Legislativo promove debate sobre “juventudes negras e segurança pública”

A Comissão de Direitos Humanos e
Segurança Pública da Assembleia Legislativa realizou, na manhã desta
terça-feira (28), uma audiência pública intitulada “Juventudes Negras e
Segurança Pública: outros caminhos possíveis”. Uma demanda do grupo Juventude
Negra, solicitada na Casa pelo deputado Hilton Coelho (Psol), o evento contou
com a presença de gestores, parlamentares e de representantes da sociedade
civil organizada.

Primeiro a falar, o professor
Samuel Vida salientou a importância do reconhecimento do genocídio negro no
Brasil para se levar a sério o debate sobre segurança pública e juventude no
Brasil. Segundo ele, todas as diferentes experiências governamentais no país
até hoje, independentemente do espectro partidário ideológico, têm produzido
resultados semelhantes. “Se há genocídio e racismo, temos que identificar quem
perpetra, quem comanda essas engrenagens capazes de produzir mortes em um
volume equivalente ao das guerras mais letais que o planeta conhece”, alertou.

Samuel Vida atribuiu a
responsabilidade pela situação aos segmentos empresariais, “que são protegidos
por esse modelo de segurança pública, que serve fundamentalmente para preservar
patrimônio, para conter toda as expectativas de democratização ou redistribuição
de riquezas”, e também aos integrantes das estruturas estatais que gerenciam o
governo. “Esses sujeitos são afastados das suas responsabilidades nesse modelo
que restringe a segurança pública à policização”, afirmou.

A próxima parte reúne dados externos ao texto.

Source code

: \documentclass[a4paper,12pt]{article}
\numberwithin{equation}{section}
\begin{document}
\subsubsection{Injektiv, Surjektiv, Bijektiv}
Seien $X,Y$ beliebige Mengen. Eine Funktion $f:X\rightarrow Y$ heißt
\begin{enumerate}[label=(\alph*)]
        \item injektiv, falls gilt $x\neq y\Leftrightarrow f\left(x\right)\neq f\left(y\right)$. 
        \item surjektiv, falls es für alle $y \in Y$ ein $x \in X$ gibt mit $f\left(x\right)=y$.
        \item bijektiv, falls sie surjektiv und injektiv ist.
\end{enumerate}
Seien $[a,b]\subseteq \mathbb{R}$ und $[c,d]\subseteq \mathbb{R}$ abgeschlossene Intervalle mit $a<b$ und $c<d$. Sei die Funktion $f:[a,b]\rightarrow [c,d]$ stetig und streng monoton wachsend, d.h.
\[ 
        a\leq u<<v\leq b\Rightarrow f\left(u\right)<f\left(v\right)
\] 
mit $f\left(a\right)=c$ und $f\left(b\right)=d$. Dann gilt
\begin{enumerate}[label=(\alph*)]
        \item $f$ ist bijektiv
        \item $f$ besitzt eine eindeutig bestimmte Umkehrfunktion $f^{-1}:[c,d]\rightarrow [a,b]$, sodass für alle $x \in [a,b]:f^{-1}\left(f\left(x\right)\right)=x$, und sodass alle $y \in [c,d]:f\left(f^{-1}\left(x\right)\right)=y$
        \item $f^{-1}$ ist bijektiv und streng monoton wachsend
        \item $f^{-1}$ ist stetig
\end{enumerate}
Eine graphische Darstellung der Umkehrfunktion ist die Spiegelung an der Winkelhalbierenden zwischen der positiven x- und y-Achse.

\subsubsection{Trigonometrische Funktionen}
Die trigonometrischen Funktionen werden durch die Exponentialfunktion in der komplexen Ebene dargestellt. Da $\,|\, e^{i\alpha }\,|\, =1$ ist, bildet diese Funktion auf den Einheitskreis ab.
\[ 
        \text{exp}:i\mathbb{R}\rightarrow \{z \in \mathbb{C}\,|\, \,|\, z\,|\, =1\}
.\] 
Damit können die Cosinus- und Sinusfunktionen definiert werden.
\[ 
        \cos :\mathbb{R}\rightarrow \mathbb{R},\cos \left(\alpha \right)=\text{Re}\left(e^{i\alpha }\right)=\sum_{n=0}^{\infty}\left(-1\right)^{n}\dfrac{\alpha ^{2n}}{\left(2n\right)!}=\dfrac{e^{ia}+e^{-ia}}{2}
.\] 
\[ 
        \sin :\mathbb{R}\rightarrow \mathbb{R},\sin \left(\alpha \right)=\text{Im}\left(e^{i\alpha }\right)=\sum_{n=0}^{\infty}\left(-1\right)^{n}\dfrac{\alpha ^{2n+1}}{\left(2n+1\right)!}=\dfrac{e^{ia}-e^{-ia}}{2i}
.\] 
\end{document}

O professor apontou, como caminho
possível, o reconhecimento do fracasso e a reversão do modelo histórico de
segurança pública, “que viola direitos e é incompatível com a democracia”; a
criação de um gabinete de emergência, com a participação da sociedade civil,
representação das vítimas, seus familiares, e pesquisadores de universidades; e
adoção imediata de comissões da verdade e reparação.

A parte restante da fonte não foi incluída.